The answer must consist of every line below that holds the word "leaves".
Start of Provided records
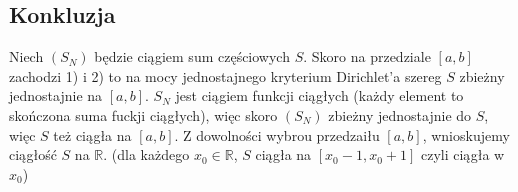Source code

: \documentclass{article}
\begin{document}
\subsection*{Konkluzja}
Niech $(S_N)$ będzie ciągiem sum częściowych $S$.
Skoro na przedziale $[a, b]$ zachodzi 1) i 2) to na mocy jednostajnego kryterium Dirichlet'a szereg $S$ zbieżny jednostajnie na $[a, b]$. \newline 
$S_N$ jest ciągiem funkcji ciągłych (każdy element to skończona suma fuckji ciągłych), więc skoro 
$(S_N)$ zbieżny jednostajnie do $S$, więc $S$ też ciągła na $[a, b]$. \newline
Z dowolności wybrou przedzaiłu $[a, b]$, wnioskujemy ciągłość $S$ na $\mathbb{R}$. (dla każdego $x_0 \in \mathbb{R}$, $S$ ciągła na $[x_0-1, x_0+1]$ czyli ciągła w $x_0$)
\end{document}
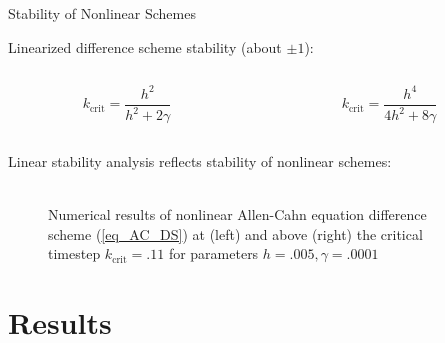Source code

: \documentclass[professionalfont]{beamer}
\theoremstyle{remark}
\begin{document}
\begin{frame}{Stability of Nonlinear Schemes}
	
	Linearized difference scheme stability (about $\pm1$):
	\begin{columns}
		\begin{column}{.45\paperwidth}
			\begin{equation}
				k_{\text{crit}}= \frac{h^2}{h^2+2\gamma}\tag{AC}
			\end{equation}
		\end{column}
		\begin{column}{.45\paperwidth}
			\begin{equation}
				k_{\text{crit}}= \frac{h^4}{4h^2+8\gamma}\tag{CH}
			\end{equation}
		\end{column}
	\end{columns}
	Linear stability analysis reflects stability of nonlinear schemes:

	\vspace{-5 pt}

	\begin{figure} 
		\centering

		\\ Numerical results of nonlinear Allen-Cahn equation difference scheme (\ref{eq_AC_DS}) at (left) and above (right) the critical timestep $k_\text{crit}=.11$ for parameters $h=.005,\gamma=.0001$
	\end{figure}
	
\end{frame}

\section{Results}
\end{document}
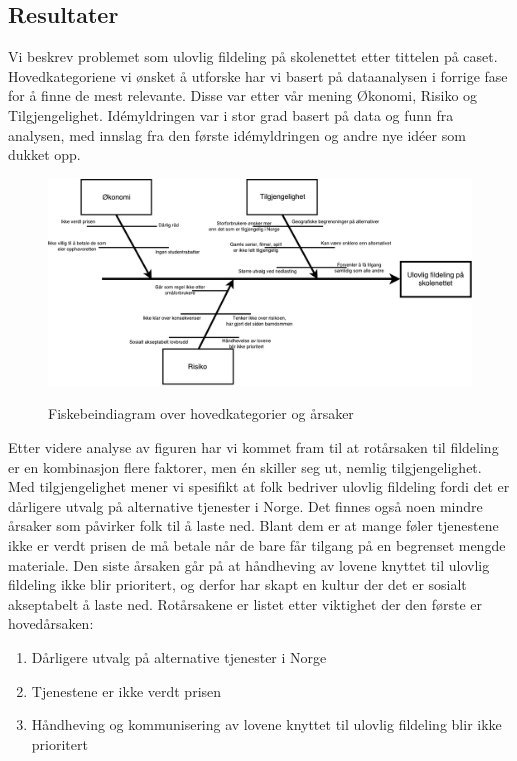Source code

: \subsection{Resultater}
Vi beskrev problemet som ulovlig fildeling på skolenettet etter tittelen på caset. Hovedkategoriene vi ønsket å utforske har vi basert på dataanalysen i forrige fase for å finne de mest relevante. Disse var etter vår mening Økonomi, Risiko og Tilgjengelighet. Idémyldringen var i stor grad basert på data og funn fra analysen, med innslag fra den første idémyldringen og andre nye idéer som dukket opp.

\begin{figure}[H]
    \centering
    \includegraphics[scale=0.5]{case_1/bilder/fiskebein.pdf}
    \label{fig:fiskebein}
    \caption[Fiskebein]{Fiskebeindiagram over hovedkategorier og årsaker}
\end{figure}

Etter videre analyse av figuren har vi kommet fram til at rotårsaken til fildeling er en kombinasjon flere faktorer, men én skiller seg ut, nemlig tilgjengelighet. Med tilgjengelighet mener vi spesifikt at folk bedriver ulovlig fildeling fordi det er dårligere utvalg på alternative tjenester i Norge. Det finnes også noen mindre årsaker som påvirker folk til å laste ned. Blant dem er at mange føler tjenestene ikke er verdt prisen de må betale når de bare får tilgang på en begrenset mengde materiale. Den siste årsaken går på at håndheving av lovene knyttet til ulovlig fildeling ikke blir prioritert, og derfor har skapt en kultur der det er sosialt akseptabelt å laste ned. Rotårsakene er listet etter viktighet der den første er hovedårsaken:

\begin{enumerate}
    \item Dårligere utvalg på alternative tjenester i Norge
    \item Tjenestene er ikke verdt prisen
    \item Håndheving og kommunisering av lovene knyttet til ulovlig fildeling blir ikke prioritert
\end{enumerate}

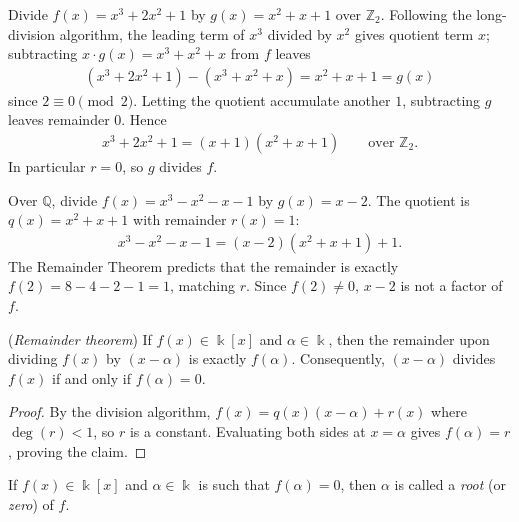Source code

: \documentclass[a4paper, 12pt]{book} %
\begin{document}
\begin{example}
    Divide $f(x) = x^3 + 2x^2 + 1$ by $g(x) = x^2 + x + 1$ over $\mathbb{Z}_2$. Following the long-division algorithm, the leading term of $x^3$ divided by $x^2$ gives quotient term $x$; subtracting $x \cdot g(x) = x^3 + x^2 + x$ from $f$ leaves
    \begin{align}
        (x^3 + 2x^2 + 1) - (x^3 + x^2 + x) = x^2 + x + 1 = g(x)
    \end{align}
    since $2 \equiv 0 \pmod 2$. Letting the quotient accumulate another $1$, subtracting $g$ leaves remainder $0$. Hence
    \begin{align}
        x^3 + 2x^2 + 1 = (x + 1)(x^2 + x + 1) \qquad \text{over } \mathbb{Z}_2.
    \end{align}
    In particular $r = 0$, so $g$ divides $f$.
\end{example}

\begin{example}
    Over $\mathbb{Q}$, divide $f(x) = x^3 - x^2 - x - 1$ by $g(x) = x - 2$. The quotient is $q(x) = x^2 + x + 1$ with remainder $r(x) = 1$:
    \begin{align}
        x^3 - x^2 - x - 1 = (x - 2)(x^2 + x + 1) + 1.
    \end{align}
    The Remainder Theorem predicts that the remainder is exactly $f(2) = 8 - 4 - 2 - 1 = 1$, matching $r$. Since $f(2) \neq 0$, $x - 2$ is not a factor of $f$.
\end{example}

\begin{proposition}
    (\emph{Remainder theorem}) If $f(x) \in \Bbbk[x]$ and $\alpha \in \Bbbk$, then the remainder upon dividing $f(x)$ by $(x - \alpha)$ is exactly $f(\alpha)$. Consequently, $(x - \alpha)$ divides $f(x)$ if and only if $f(\alpha) = 0$.
\end{proposition}

\begin{proof}
    By the division algorithm, $f(x) = q(x)(x - \alpha) + r(x)$ where $\deg(r) < 1$, so $r$ is a constant. Evaluating both sides at $x = \alpha$ gives $f(\alpha) = r$, proving the claim.
\end{proof}

\begin{definition}
    If $f(x) \in \Bbbk[x]$ and $\alpha \in \Bbbk$ is such that $f(\alpha) = 0$, then $\alpha$ is called a \emph{root} (or \emph{zero}) of $f$.
\end{definition}
\end{document}
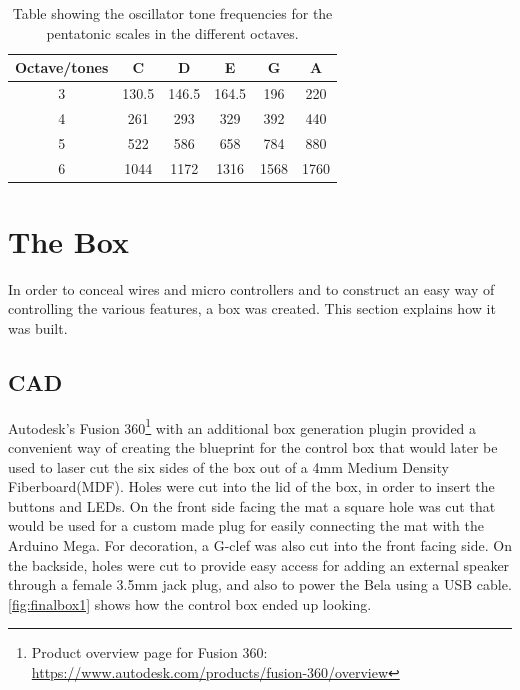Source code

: 	\begin{table}[H]
		\centering
		\caption{Table showing the oscillator tone frequencies for the pentatonic scales in the different octaves.}
		\label{tab:toneFreq}
		\begin{tabular}{|c|c|c|c|c|c|}
			\hline
			Octave/tones & C     & D     & E     & G    & A    \\ \hline
			3            & 130.5 & 146.5 & 164.5 & 196  & 220  \\ \hline
			4            & 261   & 293   & 329   & 392  & 440  \\ \hline
			5            & 522   & 586   & 658   & 784  & 880  \\ \hline
			6            & 1044  & 1172  & 1316  & 1568 & 1760 \\ \hline
		\end{tabular}
	\end{table}
	



\section{The Box}%
In order to conceal wires and micro controllers and to construct an easy way of controlling the various features, a box was created. This section explains how it was built.
	\subsection{CAD}
	    Autodesk's Fusion 360\footnote{Product overview page for Fusion 360: \url{https://www.autodesk.com/products/fusion-360/overview}} with an additional box generation plugin provided a convenient way of creating the blueprint for the control box that would later be used to laser cut the six sides of the box out of a 4mm Medium Density Fiberboard(MDF). Holes were cut into the lid of the box, in order to insert the buttons and LEDs. On the front side facing the mat a square hole was cut that would be used for a custom made plug for easily connecting the mat with the Arduino Mega. For decoration, a G-clef was also cut into the front facing side. On the backside, holes were cut to provide easy access for adding an external speaker through a female 3.5mm jack plug, and also to power the Bela using a USB cable. \autoref{fig:finalbox1} shows how the control box ended up looking.
	
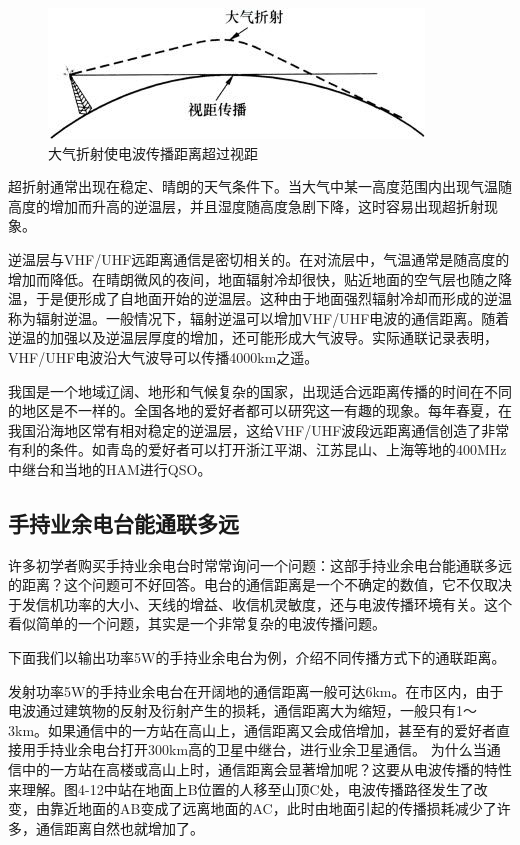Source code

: \documentclass[12pt,UTF8]{ctexbook}
\begin{document}
\begin{figure}[htbp]
	\centering
	\includegraphics[width=0.7\linewidth]{54}
	\caption{大气折射使电波传播距离超过视距}
	\label{fig:1}
\end{figure}

超折射通常出现在稳定、晴朗的天气条件下。当大气中某一高度范围内出现气温随高度的增加而升高的逆温层，并且湿度随高度急剧下降，这时容易出现超折射现象。

逆温层与VHF/UHF远距离通信是密切相关的。在对流层中，气温通常是随高度的增加而降低。在晴朗微风的夜间，地面辐射冷却很快，贴近地面的空气层也随之降温，于是便形成了自地面开始的逆温层。这种由于地面强烈辐射冷却而形成的逆温称为辐射逆温。一般情况下，辐射逆温可以增加VHF/UHF电波的通信距离。随着逆温的加强以及逆温层厚度的增加，还可能形成大气波导。实际通联记录表明，VHF/UHF电波沿大气波导可以传播4000km之遥。

我国是一个地域辽阔、地形和气候复杂的国家，出现适合远距离传播的时间在不同的地区是不一样的。全国各地的爱好者都可以研究这一有趣的现象。每年春夏，在我国沿海地区常有相对稳定的逆温层，这给VHF/UHF波段远距离通信创造了非常有利的条件。如青岛的爱好者可以打开浙江平湖、江苏昆山、上海等地的400MHz中继台和当地的HAM进行QSO。

\subsection{手持业余电台能通联多远}

许多初学者购买手持业余电台时常常询问一个问题：这部手持业余电台能通联多远的距离？这个问题可不好回答。电台的通信距离是一个不确定的数值，它不仅取决于发信机功率的大小、天线的增益、收信机灵敏度，还与电波传播环境有关。这个看似简单的一个问题，其实是一个非常复杂的电波传播问题。

下面我们以输出功率5W的手持业余电台为例，介绍不同传播方式下的通联距离。

发射功率5W的手持业余电台在开阔地的通信距离一般可达6km。在市区内，由于电波通过建筑物的反射及衍射产生的损耗，通信距离大为缩短，一般只有1～3km。如果通信中的一方站在高山上，通信距离又会成倍增加，甚至有的爱好者直接用手持业余电台打开300km高的卫星中继台，进行业余卫星通信。
为什么当通信中的一方站在高楼或高山上时，通信距离会显著增加呢？这要从电波传播的特性来理解。图4-12中站在地面上B位置的人移至山顶C处，电波传播路径发生了改变，由靠近地面的AB变成了远离地面的AC，此时由地面引起的传播损耗减少了许多，通信距离自然也就增加了。
\end{document}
End of Provided records
# [Answer for the task]
    Divide $f(x) = x^3 + 2x^2 + 1$ by $g(x) = x^2 + x + 1$ over $\mathbb{Z}_2$. Following the long-division algorithm, the leading term of $x^3$ divided by $x^2$ gives quotient term $x$; subtracting $x \cdot g(x) = x^3 + x^2 + x$ from $f$ leaves
    since $2 \equiv 0 \pmod 2$. Letting the quotient accumulate another $1$, subtracting $g$ leaves remainder $0$. Hence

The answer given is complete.